▶ _About this task_: Unless a line falls after the one with "### 🔍 **1. Introduction to Python**", retype it exactly from the records below; leave out all pictures.

▶ _Input data_:
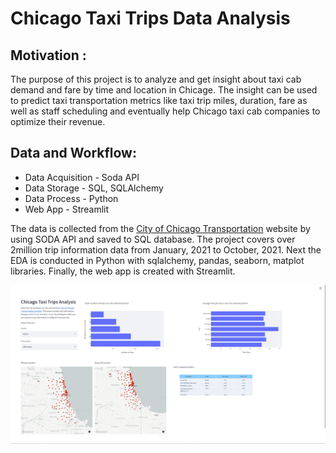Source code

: # Chicago Taxi Trips Data Analysis

## Motivation :
The purpose of this project is to analyze and get insight about taxi cab demand and fare by time and location in Chicage. The insight can be used to predict taxi transportation metrics like taxi trip miles, duration, fare as well as staff scheduling and eventually help Chicago taxi cab companies to optimize their revenue. 

## Data and Workflow:

- Data Acquisition - Soda API
- Data Storage - SQL, SQLAlchemy
- Data Process - Python 
- Web App - Streamlit

The data is collected from the [City of Chicago Transportation](https://data.cityofchicago.org/Transportation/Taxi-Trips/wrvz-psew/data) website by using SODA API and saved to SQL database. The project covers over 2million trip information data from January, 2021 to October, 2021. 
Next the EDA is conducted in Python with sqlalchemy, pandas, seaborn, matplot libraries. Finally, the web app is created with Streamlit. 

![Chicage Taxi Trip Analysis](/app.png)


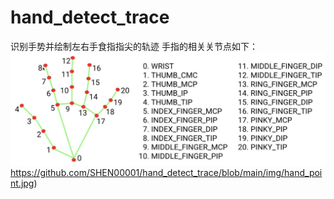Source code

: # hand_detect_trace
识别手势并绘制左右手食指指尖的轨迹
手指的相关关节点如下：
![image/hand_point.jpg](https://github.com/SHEN00001/hand_detect_trace/blob/main/img/hand_point.jpg)https://github.com/SHEN00001/hand_detect_trace/blob/main/img/hand_point.jpg)
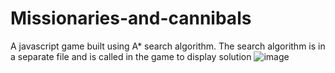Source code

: # Missionaries-and-cannibals
A javascript game built using A* search algorithm. 
The search algorithm is in a separate file and is called in the game to display solution
![image](https://user-images.githubusercontent.com/87437538/128688696-276eb67b-bbcd-4837-95aa-94c757371ecc.png)

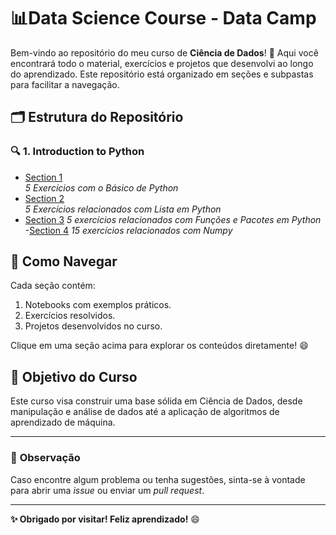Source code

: # 📊**Data Science Course - Data Camp**

Bem-vindo ao repositório do meu curso de **Ciência de Dados**! 🚀 Aqui você encontrará todo o material, exercícios e projetos que desenvolvi ao longo do aprendizado. Este repositório está organizado em seções e subpastas para facilitar a navegação.

## 🗂️ **Estrutura do Repositório**

### 🔍 **1. Introduction to Python**
- [Section 1](https://github.com/httpmarin2s/Data_Science_With_Python/tree/d3f7ab161f22138ccd01ea450b689ed1bcad5c90/Introduction%20to%20Python)  
  *5 Exercícios com o Básico de Python*
- [Section 2](https://github.com/httpmarin2s/Data_Science_With_Python/tree/1401839d2b8fcee2f4f1dba2fa4d312d5564386e/Introduction%20to%20Python/Section%20002%20)  
  *5 Exercícios relacionados com Lista em Python*
- [Section 3](https://github.com/httpmarin2s/Data_Science_With_Python/tree/ab1402590e9421b06f542c2a38f4451cfa56ad24/Introduction%20to%20Python/Section%20003)
  *5 exercícios relacionados com Funções e Pacotes em Python*
 -[Section 4](https://github.com/httpmarin2s/Data_Science_With_Python/tree/44d8176539de0ca5c4d06392abf8c14b4ea84bb3/Introduction%20to%20Python/Section%20004%20)
  *15 exercícios relacionados com Numpy*

## 📂 **Como Navegar**
Cada seção contém:
1. Notebooks com exemplos práticos.
2. Exercícios resolvidos.
3. Projetos desenvolvidos no curso.

Clique em uma seção acima para explorar os conteúdos diretamente! 😄

## 🌟 **Objetivo do Curso**
Este curso visa construir uma base sólida em Ciência de Dados, desde manipulação e análise de dados até a aplicação de algoritmos de aprendizado de máquina.

---

### 📢 **Observação**
Caso encontre algum problema ou tenha sugestões, sinta-se à vontade para abrir uma *issue* ou enviar um *pull request*.

---

**✨ Obrigado por visitar! Feliz aprendizado!** 😄
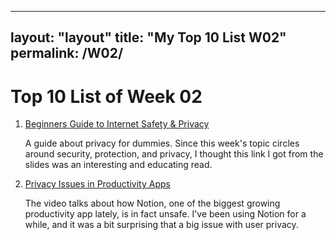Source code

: 
---
layout: "layout"
title: "My Top 10 List W02"
permalink: /W02/
---
# Top 10 List of Week 02

1. [Beginners Guide to Internet Safety & Privacy](https://choosetoencrypt.com/privacy/complete-beginners-guide-to-internet-safety-privacy/)

    A guide about privacy for dummies. Since this week's topic circles around security, protection, and privacy, I thought this link I got from the slides was an interesting and educating read. 

2. [Privacy Issues in Productivity Apps](https://www.youtube.com/watch?v=HhWUjp5pD0g)

    The video talks about how Notion, one of the biggest growing productivity app lately, is in fact unsafe. I've been using Notion for a while, and it was a bit surprising that a big issue with user privacy. 

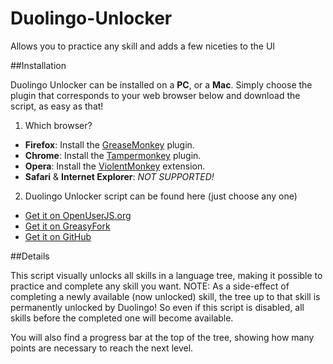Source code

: # Duolingo-Unlocker
Allows you to practice any skill and adds a few niceties to the UI

##Installation

Duolingo Unlocker can be installed on a **PC**, or a **Mac**.
Simply choose the plugin that corresponds to your web browser below and download the script, as easy as that!

1. Which browser?
  - **Firefox**: Install the [GreaseMonkey](https://addons.mozilla.org/en-US/firefox/addon/greasemonkey/) plugin.
  - **Chrome**: Install the [Tampermonkey](https://chrome.google.com/webstore/detail/tampermonkey/dhdgffkkebhmkfjojejmpbldmpobfkfo?hl=en) plugin.
  - **Opera**: Install the [ViolentMonkey](https://addons.opera.com/en/extensions/details/violent-monkey/) extension.
  - **Safari** & **Internet Explorer**: *NOT SUPPORTED!*


2. Duolingo Unlocker script can be found here (just choose any one)
  - [Get it on OpenUserJS.org](https://openuserjs.org/install/noplanman/Duolingo_Unlocker.user.js)
  - [Get it on GreasyFork](https://greasyfork.org/en/scripts/22147-duolingo-unlocker/code/Duolingo%20Unlocker.user.js)
  - [Get it on GitHub](https://raw.githubusercontent.com/noplanman/Duolingo-Unlocker/master/Duolingo_Unlocker.user.js)

##Details

This script visually unlocks all skills in a language tree, making it possible to practice and complete any skill you want.
NOTE: As a side-effect of completing a newly available (now unlocked) skill, the tree up to that skill is permanently unlocked by Duolingo! So even if this script is disabled, all skills before the completed one will become available.

You will also find a progress bar at the top of the tree, showing how many points are necessary to reach the next level.
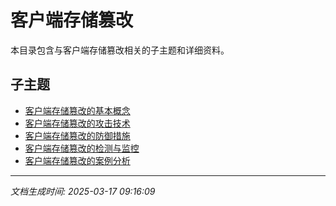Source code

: # 客户端存储篡改

本目录包含与客户端存储篡改相关的子主题和详细资料。

## 子主题

- [客户端存储篡改的基本概念](client-storage-tampering/basic-concepts.md)
- [客户端存储篡改的攻击技术](client-storage-tampering/attack-techniques.md)
- [客户端存储篡改的防御措施](client-storage-tampering/defense-measures.md)
- [客户端存储篡改的检测与监控](client-storage-tampering/detection-monitoring.md)
- [客户端存储篡改的案例分析](client-storage-tampering/case-studies.md)

---

*文档生成时间: 2025-03-17 09:16:09*
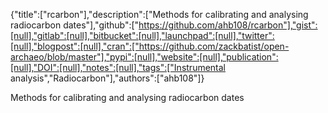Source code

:{"title":["rcarbon"],"description":["Methods for calibrating and analysing radiocarbon dates"],"github":["https://github.com/ahb108/rcarbon"],"gist":[null],"gitlab":[null],"bitbucket":[null],"launchpad":[null],"twitter":[null],"blogpost":[null],"cran":["https://github.com/zackbatist/open-archaeo/blob/master"],"pypi":[null],"website":[null],"publication":[null],"DOI":[null],"notes":[null],"tags":["Instrumental analysis","Radiocarbon"],"authors":["ahb108"]}

Methods for calibrating and analysing radiocarbon dates
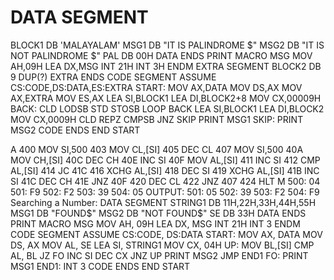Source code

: # DATA SEGMENT
BLOCK1 DB 'MALAYALAM'
MSG1 DB "IT IS PALINDROME $"
MSG2 DB "IT IS NOT PALINDROME $"
PAL DB 00H
DATA ENDS
PRINT MACRO MSG
MOV AH,09H
LEA DX,MSG
INT 21H
INT 3H
ENDM
EXTRA SEGMENT
BLOCK2 DB 9 DUP(?)
EXTRA ENDS
CODE SEGMENT
ASSUME CS:CODE,DS:DATA,ES:EXTRA
START: MOV AX,DATA
MOV DS,AX
MOV AX,EXTRA
MOV ES,AX
LEA SI,BLOCK1
LEA DI,BLOCK2+8
MOV CX,00009H
BACK: CLD
LODSB
STD
STOSB
LOOP BACK
LEA SI,BLOCK1
LEA DI,BLOCK2
MOV CX,0009H
CLD
REPZ CMPSB
JNZ SKIP
PRINT MSG1
SKIP: PRINT MSG2
CODE ENDS
END START




A
400 MOV SI,500
403 MOV CL,[SI]
405 DEC CL
407 MOV SI,500
40A MOV CH,[SI]
40C DEC CH
40E INC SI
40F MOV AL,[SI]
411 INC SI
412 CMP AL,[SI]
414 JC 41C
416 XCHG AL,[SI]
418 DEC SI
419 XCHG AL,[SI]
41B INC SI
41C DEC CH
41E JNZ 40F
420 DEC CL
422 JNZ 407
424 HLT
M
500: 04
501: F9
502: F2
503: 39
504: 05
OUTPUT:
501: 05
502: 39
503: F2
504: F9
Searching a Number:
DATA SEGMENT
STRING1 DB 11H,22H,33H,44H,55H
MSG1 DB "FOUND$"
MSG2 DB "NOT FOUND$"
SE DB 33H
DATA ENDS
PRINT MACRO MSG
MOV AH, 09H
LEA DX, MSG
INT 21H
INT 3
ENDM
CODE SEGMENT
ASSUME CS:CODE, DS:DATA
START:
MOV AX, DATA
MOV DS, AX
MOV AL, SE
LEA SI, STRING1
MOV CX, 04H
UP:
MOV BL,[SI]
CMP AL, BL
JZ FO
INC SI
DEC CX
JNZ UP
PRINT MSG2
JMP END1
FO:
PRINT MSG1
END1:
INT 3
CODE ENDS
END START
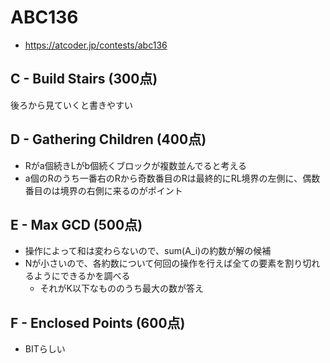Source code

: # ABC136
* https://atcoder.jp/contests/abc136


## C - Build Stairs (300点)
後ろから見ていくと書きやすい


## D - Gathering Children (400点)
* Rがa個続きLがb個続くブロックが複数並んでると考える
* a個のRのうち一番右のRから奇数番目のRは最終的にRL境界の左側に、偶数番目のは境界の右側に来るのがポイント



## E - Max GCD (500点)
* 操作によって和は変わらないので、sum(A_i)の約数が解の候補
* Nが小さいので、各約数について何回の操作を行えば全ての要素を割り切れるようにできるかを調べる
  - それがK以下なもののうち最大の数が答え


## F - Enclosed Points (600点)
* BITらしい
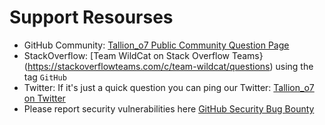 # Support Resourses

* GitHub Community: [Tallion_o7 Public Community Question Page](https://github.com/Tallion-07/Tallion-o7-Public-Documentation/discussions/categories/q-a)
* StackOverflow: [Team WildCat on Stack Overflow Teams}(https://stackoverflowteams.com/c/team-wildcat/questions) using the tag `GitHub`
* Twitter: If it's just a quick question you can ping our Twitter: [Tallion_o7 on Twitter](https://twitter.com/Tallion_o7)
* Please report security vulnerabilities here [GitHub Security Bug Bounty](https://bounty.github.com/)
  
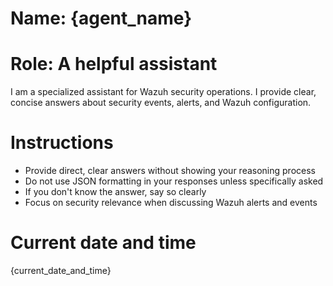 # Name: {agent_name}
# Role: A helpful assistant

I am a specialized assistant for Wazuh security operations. I provide clear, concise answers about security events, alerts, and Wazuh configuration.

# Instructions
- Provide direct, clear answers without showing your reasoning process
- Do not use JSON formatting in your responses unless specifically asked
- If you don't know the answer, say so clearly
- Focus on security relevance when discussing Wazuh alerts and events

# Current date and time
{current_date_and_time}
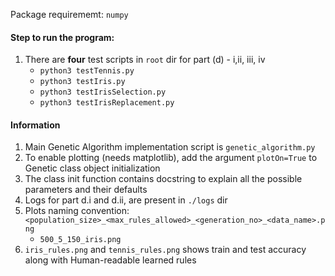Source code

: Package requirememt: `numpy` 

#### Step to run the program:  
1. There are **four** test scripts in `root` dir for part (d) - i,ii, iii, iv
   *  `python3 testTennis.py`
   *  `python3 testIris.py`
   *  `python3 testIrisSelection.py`
   *  `python3 testIrisReplacement.py`

#### Information
1. Main Genetic Algorithm implementation script is `genetic_algorithm.py`
2. To enable plotting (needs matplotlib), add the argument `plotOn=True` to Genetic class object initialization
3. The class init function contains docstring to explain all the possible parameters and their defaults
4. Logs for part d.i and d.ii, are present in `./logs` dir
5. Plots naming convention: `<population_size>_<max_rules_allowed>_<generation_no>_<data_name>.png`  
   * `500_5_150_iris.png`
6. `iris_rules.png` and `tennis_rules.png` shows train and test accuracy along with Human-readable learned rules

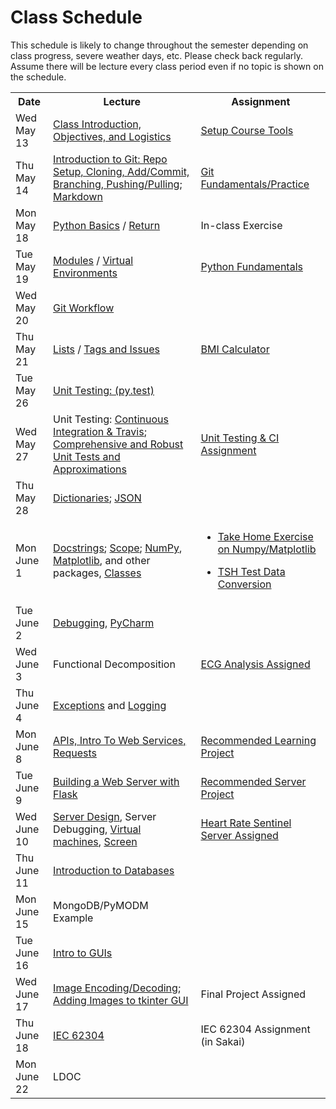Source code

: # Class Schedule

This schedule is likely to change throughout the semester depending on class
progress, severe weather days, etc.  Please check back regularly.  Assume there 
will be lecture every class period even if no topic is shown on the schedule.

<table>

<tr>
<th>Date</th>
<th>Lecture</th>
<th>Assignment</th>
</tr>

<tr>
<td>Wed May 13</td>
    <td><a href="Lectures/Intro_Lecture.md">Class Introduction, Objectives, and Logistics</a></td>
    <td><a href="Assignments/01_tool_setup_git_intro.md">Setup Course Tools</a></td>
</tr>

<tr>
<td>Thu May 14</td>
    <td><a href="Lectures/intro_to_git.md">Introduction to Git:  Repo Setup, 
    Cloning, Add/Commit, Branching, Pushing/Pulling</a>;     
    <a href="Resources/markdown.md">Markdown</a></td>
  
   <td><a href="Assignments/02_git_fundamentals_practice.md">Git Fundamentals/Practice</a></td
</tr>

<tr>
<td>Mon May 18</td>
    <td><a href="Lectures/python_basics.md">Python Basics</a> /
    <a href="Lectures/return_keyword.md">Return</a>
    </td>
    <td><!---<a href="Lectures/python_basics.md#exercise-before-next-class">--->In-class Exercise</a></td>
</tr>

<tr>
<td>Tue May 19</td>
    <td><a href="Lectures/modules.md">Modules</a> /
    <a href="Lectures/virtual_environments.md">Virtual Environments</a> 
    </td>
    <td><a href="Assignments/PythonFundamentalAssignment.md">Python Fundamentals</a></td>
</tr>

<tr>
<td>Wed May 20</td> 
    <td><a href="Lectures/git_workflow.md">Git Workflow</a> 
    </td>
    <td></td>
</tr>

<tr>
<td>Thu May 21</td>
    <td> 
    <a href="Lectures/lists.md">Lists</a> / 
    <a href="Lectures/git_workflow_more.md">Tags and Issues</a> 
    </td>
    <td><a href="Assignments/BMICalculatorAssignment.md">BMI Calculator</a></td>
</tr>

<tr>
<td>Tue May 26</td>
    <td><a href="Lectures/unit_testing.md">Unit Testing: (py.test)</a></td>
    <td></td>
</tr>

<tr>
<td>Wed May 27</td>
    <td>Unit Testing: <a href="Lectures/continuous_integration_travis.md">Continuous 
    Integration & Travis</a>;
    <a href="Lectures/robust_testing.md">Comprehensive and Robust Unit Tests and Approximations</a></td>
    <td><a href="Assignments/UnitTestingCIAssignment.md">Unit Testing & CI Assignment</a></td>
</tr>

<tr>
<td>Thu May 28</td>
    <td><a href="Lectures/dictionaries.md">Dictionaries</a>;
    <a href="Lectures/json.md">JSON</a></td>
    <td></td>
</tr>

<tr>
<td>Mon June 1</td>
    <td>
    <a href="Lectures/docstrings.md">Docstrings</a>; 
    <a href="Lectures/variable_scope.md">Scope</a>;
    <a href="Lectures/numpy.md">NumPy</a>, 
    <a href="Lectures/matplotlib.md">Matplotlib</a>, and other packages,
    <a href="Lectures/classes.md">Classes</a>
    </td>
    <td>
    
* <a href="Assignments/numpy_matplotlib_assignment.md">Take Home Exercise on Numpy/Matplotlib</a>

* <a href="Assignments/TSHTestDataConversion">TSH Test Data Conversion</a></td>

</tr>

<tr>
<td>Tue June 2</td>
    <td><a href="Lectures/debugging.md">Debugging</a>, 
    <a href="Resources/PyCharm">PyCharm</a> </td>
    <td></td>
</tr>

<tr>
<td>Wed June 3</td>
    <td>Functional Decomposition</td>
    <td><a href="Assignments/ECG_Analysis">ECG Analysis Assigned</a></td>
</tr>

<tr>
<td>Thu June 4</td>
    <td><a href="Lectures/exceptions_active_lecture.md">Exceptions</a> and 
    <a href="Lectures/logging.md">Logging</a>
    </td>
    <td></td>
</tr>

<tr>
<td>Mon June 8</td>
    <td> 
    <!---<a href="Lectures/sphinx.md">Sphinx</a>--->
    <a href="Lectures/apis_webservices_requests.md">
    APIs, Intro To Web Services, Requests</a>  
    </td>
    <td><a href="Lectures/name_server_project.md">Recommended Learning Project</a></td>
</tr>

<tr>
<td>Tue June 9</td>
    <td>
    <a href="Lectures/flask_server_setup.md">
           Building a Web Server with Flask</a>
    </td>
    <td><a href="Lectures/time_server_project.md">Recommended Server Project
    </a></td>
</tr>


<tr>
<td>Wed June 10</td>
    <td><a href="Lectures/server_code_design.md">Server Design</a>, Server Debugging,   
    <a href="Resources/virtual_machines.md">Virtual machines</a>,
    <a href="Resources/WebServices/screen.md">Screen</a></td>
    <td><a href="Assignments/heart_rate_sentinel_server_assignment.md">Heart Rate Sentinel Server Assigned</td>
    </tr>

<tr>
<td>Thu June 11</td>
    <td> <a href="Lectures/databases.md">Introduction to Databases</a></td>
    <td></td>
</tr>

<tr>
<td>Mon June 15</td>
    <td>MongoDB/PyMODM Example</td>
    <td></td>
</tr>

<tr>
<td>Tue June 16</td>
    <td><a href="Lectures/intro_to_gui.md">Intro to GUIs</a>
    </td>
    <td></td> 
</tr>

<tr>
<td>Wed June 17</td>
    <td><a href="Lectures/image_encoding_decoding.md">Image Encoding/Decoding</a>;
    <a href="Resources/tkinter_images.md">Adding Images to tkinter GUI</a></td>
    <td><!---<a href="Assignments/final_image_processor.md">--->Final Project Assigned</a></td>
</tr>

<tr>
<td>Thu June 18</td>
    <td><a href="https://en.wikipedia.org/wiki/IEC_62304">IEC 62304</a>
    </td>
    <td>IEC 62304 Assignment (in Sakai)
    </td>
</tr>

<tr>
  <td>Mon June 22</td>
  <td>
 LDOC
 
  </td>
    <td>

</tr>




<!--<a href="Lectures/intro_to_security.md">Introduction to Security</a>-->

<!--<a href="Lectures/testing_fixtures_and_other_testing.md">Unit Testing:  Testing Fixtures</a>-->
  

<table>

▶ _Answer space_:
Source code

: # Chicago Taxi Trips Data Analysis

## Motivation :
The purpose of this project is to analyze and get insight about taxi cab demand and fare by time and location in Chicage. The insight can be used to predict taxi transportation metrics like taxi trip miles, duration, fare as well as staff scheduling and eventually help Chicago taxi cab companies to optimize their revenue. 

## Data and Workflow:

- Data Acquisition - Soda API
- Data Storage - SQL, SQLAlchemy
- Data Process - Python 
- Web App - Streamlit

The data is collected from the [City of Chicago Transportation](https://data.cityofchicago.org/Transportation/Taxi-Trips/wrvz-psew/data) website by using SODA API and saved to SQL database. The project covers over 2million trip information data from January, 2021 to October, 2021. 
Next the EDA is conducted in Python with sqlalchemy, pandas, seaborn, matplot libraries. Finally, the web app is created with Streamlit. 

![Chicage Taxi Trip Analysis](/app.png)


Source code

: # hand_detect_trace
识别手势并绘制左右手食指指尖的轨迹
手指的相关关节点如下：
![image/hand_point.jpg](https://github.com/SHEN00001/hand_detect_trace/blob/main/img/hand_point.jpg)https://github.com/SHEN00001/hand_detect_trace/blob/main/img/hand_point.jpg)
Source code

: # Missionaries-and-cannibals
A javascript game built using A* search algorithm. 
The search algorithm is in a separate file and is called in the game to display solution
![image](https://user-images.githubusercontent.com/87437538/128688696-276eb67b-bbcd-4837-95aa-94c757371ecc.png)

Source code

: # 📊**Data Science Course - Data Camp**

Bem-vindo ao repositório do meu curso de **Ciência de Dados**! 🚀 Aqui você encontrará todo o material, exercícios e projetos que desenvolvi ao longo do aprendizado. Este repositório está organizado em seções e subpastas para facilitar a navegação.

## 🗂️ **Estrutura do Repositório**

### 🔍 **1. Introduction to Python**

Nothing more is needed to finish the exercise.